When you’re diving or snorkeling on the west coast of Sweden, stinging jellyfish are always on your mind. Some years, they’re not so common, and other years they’re everywhere. Once we were ascending from about 20 meters underwater and suddenly found ourselves in a school of jellyfish. It’s a beautiful experience. But also frightening. Jellyfish have a way of just hanging there, resigned to their fate. The sun shines right through them and their tentacles follow the motion of the water. You shouldn’t start waving about, because then you’ll be sure to have tentacles everywhere. And they hurt. So in the end there was nothing for us to do but go straight up. And hope that there weren’t any above us. And if we had begun to twist around just to take a better look, we probably would have created whirls that would drag the tentacles towards us.
Together with cockroaches, amoebas and crocodiles, jellyfish are something like the crowning point of evolution. Completely developed and optimized a long time ago. And they seem to be resistant to everything. Even when sensitive coral reefs die, ecosystems collapse, and vulnerable species like pandas, people and koalas see their existence threatened. They just drift along beneath the surface. Adapting and surviving. Coping with acidification and increasing their numbers. Drifting along with the current, swimming a little up, and a little down. Once in a while stinging something. And then they get to eat.
In moments of sorrow, melancholy or despair I have identified with jellyfish. Feeling that I’m not the master of my own life. Things just happen. I manage to swim a little up. And then a little down. Hope I don’t get washed up on a beach. And as things happen, I manage to sting someone with that mass of tentacles that are just hanging there, right under me. But I survive. Mostly.
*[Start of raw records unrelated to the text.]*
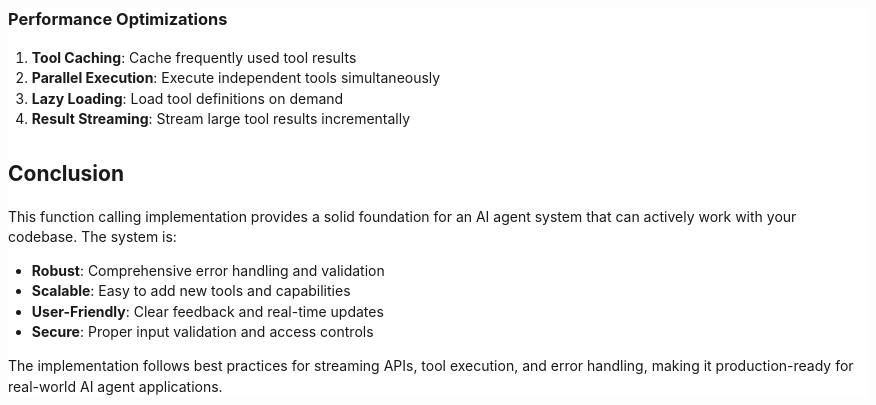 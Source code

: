 ### Performance Optimizations
1. **Tool Caching**: Cache frequently used tool results
2. **Parallel Execution**: Execute independent tools simultaneously
3. **Lazy Loading**: Load tool definitions on demand
4. **Result Streaming**: Stream large tool results incrementally

## Conclusion

This function calling implementation provides a solid foundation for an AI agent system that can actively work with your codebase. The system is:

- **Robust**: Comprehensive error handling and validation
- **Scalable**: Easy to add new tools and capabilities
- **User-Friendly**: Clear feedback and real-time updates
- **Secure**: Proper input validation and access controls

The implementation follows best practices for streaming APIs, tool execution, and error handling, making it production-ready for real-world AI agent applications.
The feeling becomes more human when I look at how hyperindividualism is spreading, along with our social constructions and our fragile self-images. We have created such a strong narrative that we control our environment, so that we really believe that we are the queens and kings of our spiritual lives and our infinitely complex bodies. And when anything goes wrong, we have ourselves to blame. Because however secure and well nourished we are, there is always plentiful anxiety and the feeling of inadequacy. You could have done it better. Vanity and egocentricity in this perspective are anesthetizing and probably rather damaging for many of us. The irony is that our crowning achievement, human intelligence, is so intricate that it can create self-images, souls, consciousness, ambitions and bucket lists – but it is still so primal and instinct-driven that we feel threatened and anxious, despite living in the most secure environment in the history of mankind.
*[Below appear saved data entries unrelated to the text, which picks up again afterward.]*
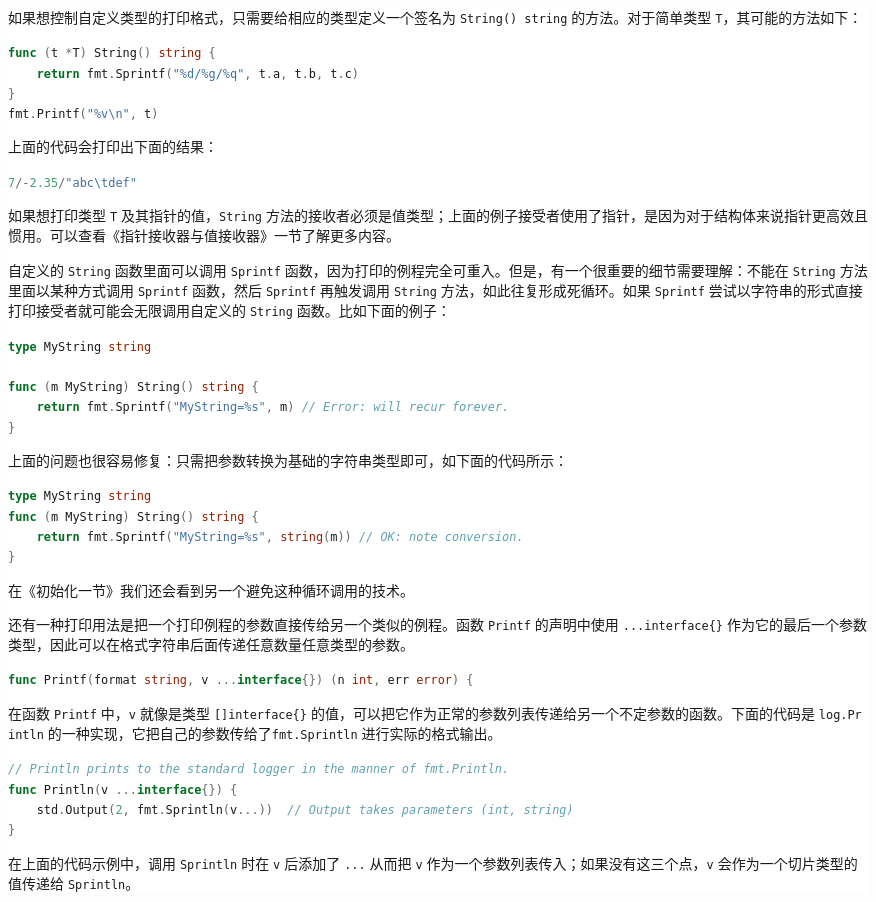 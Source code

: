 如果想控制自定义类型的打印格式，只需要给相应的类型定义一个签名为 `String() string` 的方法。对于简单类型 `T`，其可能的方法如下：

```go
func (t *T) String() string {
    return fmt.Sprintf("%d/%g/%q", t.a, t.b, t.c)
}
fmt.Printf("%v\n", t)
```

上面的代码会打印出下面的结果：

```go
7/-2.35/"abc\tdef"
```

如果想打印类型 `T` 及其指针的值，`String` 方法的接收者必须是值类型；上面的例子接受者使用了指针，是因为对于结构体来说指针更高效且惯用。可以查看《指针接收器与值接收器》一节了解更多内容。


自定义的 `String` 函数里面可以调用 `Sprintf` 函数，因为打印的例程完全可重入。但是，有一个很重要的细节需要理解：不能在 `String` 方法里面以某种方式调用 `Sprintf` 函数，然后 `Sprintf` 再触发调用 `String` 方法，如此往复形成死循环。如果 `Sprintf` 尝试以字符串的形式直接打印接受者就可能会无限调用自定义的 `String` 函数。比如下面的例子：

```go
type MyString string

func (m MyString) String() string {
    return fmt.Sprintf("MyString=%s", m) // Error: will recur forever.
}
```

上面的问题也很容易修复：只需把参数转换为基础的字符串类型即可，如下面的代码所示：

```go
type MyString string
func (m MyString) String() string {
    return fmt.Sprintf("MyString=%s", string(m)) // OK: note conversion.
}
```

在《初始化一节》我们还会看到另一个避免这种循环调用的技术。

还有一种打印用法是把一个打印例程的参数直接传给另一个类似的例程。函数 `Printf` 的声明中使用 `...interface{}` 作为它的最后一个参数类型，因此可以在格式字符串后面传递任意数量任意类型的参数。

```go
func Printf(format string, v ...interface{}) (n int, err error) {
```

在函数 `Printf` 中，`v` 就像是类型 `[]interface{}` 的值，可以把它作为正常的参数列表传递给另一个不定参数的函数。下面的代码是 `log.Println` 的一种实现，它把自己的参数传给了`fmt.Sprintln` 进行实际的格式输出。


```go
// Println prints to the standard logger in the manner of fmt.Println.
func Println(v ...interface{}) {
    std.Output(2, fmt.Sprintln(v...))  // Output takes parameters (int, string)
}
```

在上面的代码示例中，调用 `Sprintln` 时在 `v` 后添加了 `...` 从而把 `v` 作为一个参数列表传入；如果没有这三个点，`v` 会作为一个切片类型的值传递给 `Sprintln`。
It has become popular to refer to stoicism in this age of individualism. That it’s better to accept the rigors of life. Arm yourself as well as you can. But resistance will probably only make matters worse.
I don’t know if I would fully agree with this stoic insight. But it’s probably the case that we don’t have any control at all over most things that affect our lives. So we just have to grin and bear it. Swim a little up, swim a little down. Accept the fact that we occasionally sting someone, and that there’s a risk that we get washed up on a beach. But in the grand scheme of things, it’s the ocean currents that dictate the direction of our existence.
That’s what I think about when I find myself face to face with one of these prehistoric animals. Right there under the surface, beside a cliff. They just hang there in the water and make their rhythmic, pulsating movements. They are capable of both appearing and disappearing surprisingly quickly, and of course I’m guilty of gross anthropomorphism when I claim I can see a jellyfish’s loneliness. But as a projection screen for both spiritual life and society, I think that these Portuguese men-o’-war, medusas and their buddies do an excellent job when they’re drifting around in the deep. Stinging other animals and pulsating. Occasionally one will be washed up on shore, but mostly they just survive.